(Beginning of Input material)

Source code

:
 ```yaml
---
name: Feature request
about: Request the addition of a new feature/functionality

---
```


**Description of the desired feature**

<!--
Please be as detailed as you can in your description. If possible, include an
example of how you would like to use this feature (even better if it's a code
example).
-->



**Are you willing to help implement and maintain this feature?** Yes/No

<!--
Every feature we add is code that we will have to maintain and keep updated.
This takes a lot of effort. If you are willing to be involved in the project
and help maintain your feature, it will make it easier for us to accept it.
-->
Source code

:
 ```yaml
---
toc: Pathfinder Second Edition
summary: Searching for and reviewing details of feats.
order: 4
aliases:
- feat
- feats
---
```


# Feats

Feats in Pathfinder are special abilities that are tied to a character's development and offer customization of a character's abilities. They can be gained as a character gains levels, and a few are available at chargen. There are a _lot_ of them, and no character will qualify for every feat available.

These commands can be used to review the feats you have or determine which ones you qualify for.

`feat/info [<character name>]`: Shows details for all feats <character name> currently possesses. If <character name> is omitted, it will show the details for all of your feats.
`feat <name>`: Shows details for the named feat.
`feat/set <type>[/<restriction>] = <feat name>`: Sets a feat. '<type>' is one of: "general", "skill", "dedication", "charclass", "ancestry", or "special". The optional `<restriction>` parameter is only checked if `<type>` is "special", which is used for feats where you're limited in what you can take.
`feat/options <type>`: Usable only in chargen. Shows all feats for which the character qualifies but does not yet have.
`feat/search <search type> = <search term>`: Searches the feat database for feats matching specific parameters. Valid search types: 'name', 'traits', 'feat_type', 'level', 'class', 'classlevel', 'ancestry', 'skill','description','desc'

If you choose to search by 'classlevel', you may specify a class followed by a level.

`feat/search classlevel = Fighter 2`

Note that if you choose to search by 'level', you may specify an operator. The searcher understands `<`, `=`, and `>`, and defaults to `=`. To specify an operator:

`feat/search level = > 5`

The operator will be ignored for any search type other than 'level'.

(End of Input material)

• **Instructions to follow**: Repeat every record above exactly as it appears.

• **Output for this task**:
Source code

:
 ```yaml
---
name: Feature request
about: Request the addition of a new feature/functionality

---
```


**Description of the desired feature**

<!--
Please be as detailed as you can in your description. If possible, include an
example of how you would like to use this feature (even better if it's a code
example).
-->



**Are you willing to help implement and maintain this feature?** Yes/No

<!--
Every feature we add is code that we will have to maintain and keep updated.
This takes a lot of effort. If you are willing to be involved in the project
and help maintain your feature, it will make it easier for us to accept it.
-->
Source code

:
 ```yaml
---
toc: Pathfinder Second Edition
summary: Searching for and reviewing details of feats.
order: 4
aliases:
- feat
- feats
---
```


# Feats

Feats in Pathfinder are special abilities that are tied to a character's development and offer customization of a character's abilities. They can be gained as a character gains levels, and a few are available at chargen. There are a _lot_ of them, and no character will qualify for every feat available.

These commands can be used to review the feats you have or determine which ones you qualify for.

`feat/info [<character name>]`: Shows details for all feats <character name> currently possesses. If <character name> is omitted, it will show the details for all of your feats.
`feat <name>`: Shows details for the named feat.
`feat/set <type>[/<restriction>] = <feat name>`: Sets a feat. '<type>' is one of: "general", "skill", "dedication", "charclass", "ancestry", or "special". The optional `<restriction>` parameter is only checked if `<type>` is "special", which is used for feats where you're limited in what you can take.
`feat/options <type>`: Usable only in chargen. Shows all feats for which the character qualifies but does not yet have.
`feat/search <search type> = <search term>`: Searches the feat database for feats matching specific parameters. Valid search types: 'name', 'traits', 'feat_type', 'level', 'class', 'classlevel', 'ancestry', 'skill','description','desc'

If you choose to search by 'classlevel', you may specify a class followed by a level.

`feat/search classlevel = Fighter 2`

Note that if you choose to search by 'level', you may specify an operator. The searcher understands `<`, `=`, and `>`, and defaults to `=`. To specify an operator:

`feat/search level = > 5`

The operator will be ignored for any search type other than 'level'.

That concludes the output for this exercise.